Repeat the entries verbatim.

=== Supplied material ===

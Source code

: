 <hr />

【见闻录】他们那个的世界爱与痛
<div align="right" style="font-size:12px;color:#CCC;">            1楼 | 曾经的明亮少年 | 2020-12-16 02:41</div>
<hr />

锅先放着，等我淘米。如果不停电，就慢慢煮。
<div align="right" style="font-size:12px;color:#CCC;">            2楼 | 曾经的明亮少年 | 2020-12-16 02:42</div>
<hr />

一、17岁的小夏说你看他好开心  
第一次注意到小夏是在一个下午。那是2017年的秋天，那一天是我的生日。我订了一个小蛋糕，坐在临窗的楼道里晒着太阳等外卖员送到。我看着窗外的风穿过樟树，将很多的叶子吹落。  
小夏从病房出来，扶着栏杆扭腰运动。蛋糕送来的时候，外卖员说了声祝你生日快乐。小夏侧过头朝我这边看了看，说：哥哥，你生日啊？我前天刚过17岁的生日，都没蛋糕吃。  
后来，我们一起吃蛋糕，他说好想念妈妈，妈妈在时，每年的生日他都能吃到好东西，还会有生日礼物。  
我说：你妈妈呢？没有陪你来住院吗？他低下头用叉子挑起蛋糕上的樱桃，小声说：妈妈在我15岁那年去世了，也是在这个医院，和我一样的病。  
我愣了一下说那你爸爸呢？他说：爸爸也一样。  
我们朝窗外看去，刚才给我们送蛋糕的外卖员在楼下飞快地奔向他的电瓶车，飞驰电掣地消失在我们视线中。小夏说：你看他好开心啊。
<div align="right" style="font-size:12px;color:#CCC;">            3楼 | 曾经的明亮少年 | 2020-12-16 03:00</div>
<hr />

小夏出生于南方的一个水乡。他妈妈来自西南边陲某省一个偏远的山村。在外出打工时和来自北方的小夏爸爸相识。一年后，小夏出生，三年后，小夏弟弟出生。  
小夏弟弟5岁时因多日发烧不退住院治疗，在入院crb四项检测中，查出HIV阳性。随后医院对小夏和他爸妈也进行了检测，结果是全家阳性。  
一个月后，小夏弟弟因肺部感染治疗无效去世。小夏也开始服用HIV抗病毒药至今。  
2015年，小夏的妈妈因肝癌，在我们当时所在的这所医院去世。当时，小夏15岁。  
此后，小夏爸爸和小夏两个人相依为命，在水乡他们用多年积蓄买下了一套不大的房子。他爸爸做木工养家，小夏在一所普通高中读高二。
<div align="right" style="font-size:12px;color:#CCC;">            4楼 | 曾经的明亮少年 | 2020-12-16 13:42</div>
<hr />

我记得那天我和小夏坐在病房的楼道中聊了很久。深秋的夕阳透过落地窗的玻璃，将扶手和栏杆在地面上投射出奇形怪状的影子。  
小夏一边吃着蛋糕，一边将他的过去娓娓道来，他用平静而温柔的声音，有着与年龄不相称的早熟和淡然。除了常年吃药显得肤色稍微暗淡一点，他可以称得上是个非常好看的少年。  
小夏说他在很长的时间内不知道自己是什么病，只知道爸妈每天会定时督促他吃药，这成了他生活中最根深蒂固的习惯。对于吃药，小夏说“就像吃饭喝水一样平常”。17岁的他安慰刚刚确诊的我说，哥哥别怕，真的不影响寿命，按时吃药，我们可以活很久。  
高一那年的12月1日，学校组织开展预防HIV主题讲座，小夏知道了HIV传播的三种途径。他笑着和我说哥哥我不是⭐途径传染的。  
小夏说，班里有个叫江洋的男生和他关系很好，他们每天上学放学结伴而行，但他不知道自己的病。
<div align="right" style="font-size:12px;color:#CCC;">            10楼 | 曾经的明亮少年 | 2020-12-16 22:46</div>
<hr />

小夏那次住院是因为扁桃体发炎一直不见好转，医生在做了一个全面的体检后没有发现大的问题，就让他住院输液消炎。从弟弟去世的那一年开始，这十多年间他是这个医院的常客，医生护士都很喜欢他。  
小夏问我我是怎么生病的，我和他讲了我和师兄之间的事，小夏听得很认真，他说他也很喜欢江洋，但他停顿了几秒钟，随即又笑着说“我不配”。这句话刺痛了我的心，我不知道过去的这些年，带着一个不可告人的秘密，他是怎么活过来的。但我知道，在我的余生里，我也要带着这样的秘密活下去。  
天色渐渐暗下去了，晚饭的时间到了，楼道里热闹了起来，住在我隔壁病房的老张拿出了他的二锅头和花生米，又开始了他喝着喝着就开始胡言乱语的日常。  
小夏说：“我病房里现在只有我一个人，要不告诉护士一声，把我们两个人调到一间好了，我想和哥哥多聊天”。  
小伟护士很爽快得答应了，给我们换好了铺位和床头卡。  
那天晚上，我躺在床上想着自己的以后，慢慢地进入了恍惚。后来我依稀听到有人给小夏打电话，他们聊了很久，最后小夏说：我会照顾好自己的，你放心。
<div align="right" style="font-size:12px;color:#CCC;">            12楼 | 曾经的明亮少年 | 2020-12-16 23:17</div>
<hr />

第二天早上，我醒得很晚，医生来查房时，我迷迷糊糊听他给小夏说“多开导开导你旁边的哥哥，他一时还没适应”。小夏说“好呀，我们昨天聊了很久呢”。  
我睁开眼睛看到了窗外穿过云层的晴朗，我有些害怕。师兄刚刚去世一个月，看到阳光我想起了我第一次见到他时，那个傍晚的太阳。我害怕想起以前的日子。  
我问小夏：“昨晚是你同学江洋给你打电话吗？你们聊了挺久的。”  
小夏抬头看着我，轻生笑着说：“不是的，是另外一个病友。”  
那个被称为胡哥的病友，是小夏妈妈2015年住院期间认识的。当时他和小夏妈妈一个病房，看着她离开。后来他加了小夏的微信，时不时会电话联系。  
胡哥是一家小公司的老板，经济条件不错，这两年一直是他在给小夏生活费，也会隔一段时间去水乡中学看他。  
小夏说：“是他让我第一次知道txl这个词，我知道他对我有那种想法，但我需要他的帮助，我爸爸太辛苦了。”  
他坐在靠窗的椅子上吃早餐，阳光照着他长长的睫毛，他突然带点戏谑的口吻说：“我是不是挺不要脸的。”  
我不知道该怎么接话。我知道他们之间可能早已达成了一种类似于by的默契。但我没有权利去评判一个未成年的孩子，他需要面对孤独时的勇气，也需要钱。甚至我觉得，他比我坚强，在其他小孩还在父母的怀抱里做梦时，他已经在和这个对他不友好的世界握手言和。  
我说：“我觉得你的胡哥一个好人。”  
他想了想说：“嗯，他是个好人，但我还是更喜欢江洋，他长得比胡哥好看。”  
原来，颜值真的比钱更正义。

===

Answer for this exercise:
Source code

: <hr />

【见闻录】他们那个的世界爱与痛
<div align="right" style="font-size:12px;color:#CCC;">            1楼 | 曾经的明亮少年 | 2020-12-16 02:41</div>
<hr />

锅先放着，等我淘米。如果不停电，就慢慢煮。
<div align="right" style="font-size:12px;color:#CCC;">            2楼 | 曾经的明亮少年 | 2020-12-16 02:42</div>
<hr />

一、17岁的小夏说你看他好开心  
第一次注意到小夏是在一个下午。那是2017年的秋天，那一天是我的生日。我订了一个小蛋糕，坐在临窗的楼道里晒着太阳等外卖员送到。我看着窗外的风穿过樟树，将很多的叶子吹落。  
小夏从病房出来，扶着栏杆扭腰运动。蛋糕送来的时候，外卖员说了声祝你生日快乐。小夏侧过头朝我这边看了看，说：哥哥，你生日啊？我前天刚过17岁的生日，都没蛋糕吃。  
后来，我们一起吃蛋糕，他说好想念妈妈，妈妈在时，每年的生日他都能吃到好东西，还会有生日礼物。  
我说：你妈妈呢？没有陪你来住院吗？他低下头用叉子挑起蛋糕上的樱桃，小声说：妈妈在我15岁那年去世了，也是在这个医院，和我一样的病。  
我愣了一下说那你爸爸呢？他说：爸爸也一样。  
我们朝窗外看去，刚才给我们送蛋糕的外卖员在楼下飞快地奔向他的电瓶车，飞驰电掣地消失在我们视线中。小夏说：你看他好开心啊。
<div align="right" style="font-size:12px;color:#CCC;">            3楼 | 曾经的明亮少年 | 2020-12-16 03:00</div>
<hr />

小夏出生于南方的一个水乡。他妈妈来自西南边陲某省一个偏远的山村。在外出打工时和来自北方的小夏爸爸相识。一年后，小夏出生，三年后，小夏弟弟出生。  
小夏弟弟5岁时因多日发烧不退住院治疗，在入院crb四项检测中，查出HIV阳性。随后医院对小夏和他爸妈也进行了检测，结果是全家阳性。  
一个月后，小夏弟弟因肺部感染治疗无效去世。小夏也开始服用HIV抗病毒药至今。  
2015年，小夏的妈妈因肝癌，在我们当时所在的这所医院去世。当时，小夏15岁。  
此后，小夏爸爸和小夏两个人相依为命，在水乡他们用多年积蓄买下了一套不大的房子。他爸爸做木工养家，小夏在一所普通高中读高二。
<div align="right" style="font-size:12px;color:#CCC;">            4楼 | 曾经的明亮少年 | 2020-12-16 13:42</div>
<hr />

我记得那天我和小夏坐在病房的楼道中聊了很久。深秋的夕阳透过落地窗的玻璃，将扶手和栏杆在地面上投射出奇形怪状的影子。  
小夏一边吃着蛋糕，一边将他的过去娓娓道来，他用平静而温柔的声音，有着与年龄不相称的早熟和淡然。除了常年吃药显得肤色稍微暗淡一点，他可以称得上是个非常好看的少年。  
小夏说他在很长的时间内不知道自己是什么病，只知道爸妈每天会定时督促他吃药，这成了他生活中最根深蒂固的习惯。对于吃药，小夏说“就像吃饭喝水一样平常”。17岁的他安慰刚刚确诊的我说，哥哥别怕，真的不影响寿命，按时吃药，我们可以活很久。  
高一那年的12月1日，学校组织开展预防HIV主题讲座，小夏知道了HIV传播的三种途径。他笑着和我说哥哥我不是⭐途径传染的。  
小夏说，班里有个叫江洋的男生和他关系很好，他们每天上学放学结伴而行，但他不知道自己的病。
<div align="right" style="font-size:12px;color:#CCC;">            10楼 | 曾经的明亮少年 | 2020-12-16 22:46</div>
<hr />

小夏那次住院是因为扁桃体发炎一直不见好转，医生在做了一个全面的体检后没有发现大的问题，就让他住院输液消炎。从弟弟去世的那一年开始，这十多年间他是这个医院的常客，医生护士都很喜欢他。  
小夏问我我是怎么生病的，我和他讲了我和师兄之间的事，小夏听得很认真，他说他也很喜欢江洋，但他停顿了几秒钟，随即又笑着说“我不配”。这句话刺痛了我的心，我不知道过去的这些年，带着一个不可告人的秘密，他是怎么活过来的。但我知道，在我的余生里，我也要带着这样的秘密活下去。  
天色渐渐暗下去了，晚饭的时间到了，楼道里热闹了起来，住在我隔壁病房的老张拿出了他的二锅头和花生米，又开始了他喝着喝着就开始胡言乱语的日常。  
小夏说：“我病房里现在只有我一个人，要不告诉护士一声，把我们两个人调到一间好了，我想和哥哥多聊天”。  
小伟护士很爽快得答应了，给我们换好了铺位和床头卡。  
那天晚上，我躺在床上想着自己的以后，慢慢地进入了恍惚。后来我依稀听到有人给小夏打电话，他们聊了很久，最后小夏说：我会照顾好自己的，你放心。
<div align="right" style="font-size:12px;color:#CCC;">            12楼 | 曾经的明亮少年 | 2020-12-16 23:17</div>
<hr />

第二天早上，我醒得很晚，医生来查房时，我迷迷糊糊听他给小夏说“多开导开导你旁边的哥哥，他一时还没适应”。小夏说“好呀，我们昨天聊了很久呢”。  
我睁开眼睛看到了窗外穿过云层的晴朗，我有些害怕。师兄刚刚去世一个月，看到阳光我想起了我第一次见到他时，那个傍晚的太阳。我害怕想起以前的日子。  
我问小夏：“昨晚是你同学江洋给你打电话吗？你们聊了挺久的。”  
小夏抬头看着我，轻生笑着说：“不是的，是另外一个病友。”  
那个被称为胡哥的病友，是小夏妈妈2015年住院期间认识的。当时他和小夏妈妈一个病房，看着她离开。后来他加了小夏的微信，时不时会电话联系。  
胡哥是一家小公司的老板，经济条件不错，这两年一直是他在给小夏生活费，也会隔一段时间去水乡中学看他。  
小夏说：“是他让我第一次知道txl这个词，我知道他对我有那种想法，但我需要他的帮助，我爸爸太辛苦了。”  
他坐在靠窗的椅子上吃早餐，阳光照着他长长的睫毛，他突然带点戏谑的口吻说：“我是不是挺不要脸的。”  
我不知道该怎么接话。我知道他们之间可能早已达成了一种类似于by的默契。但我没有权利去评判一个未成年的孩子，他需要面对孤独时的勇气，也需要钱。甚至我觉得，他比我坚强，在其他小孩还在父母的怀抱里做梦时，他已经在和这个对他不友好的世界握手言和。  
我说：“我觉得你的胡哥一个好人。”  
他想了想说：“嗯，他是个好人，但我还是更喜欢江洋，他长得比胡哥好看。”  
原来，颜值真的比钱更正义。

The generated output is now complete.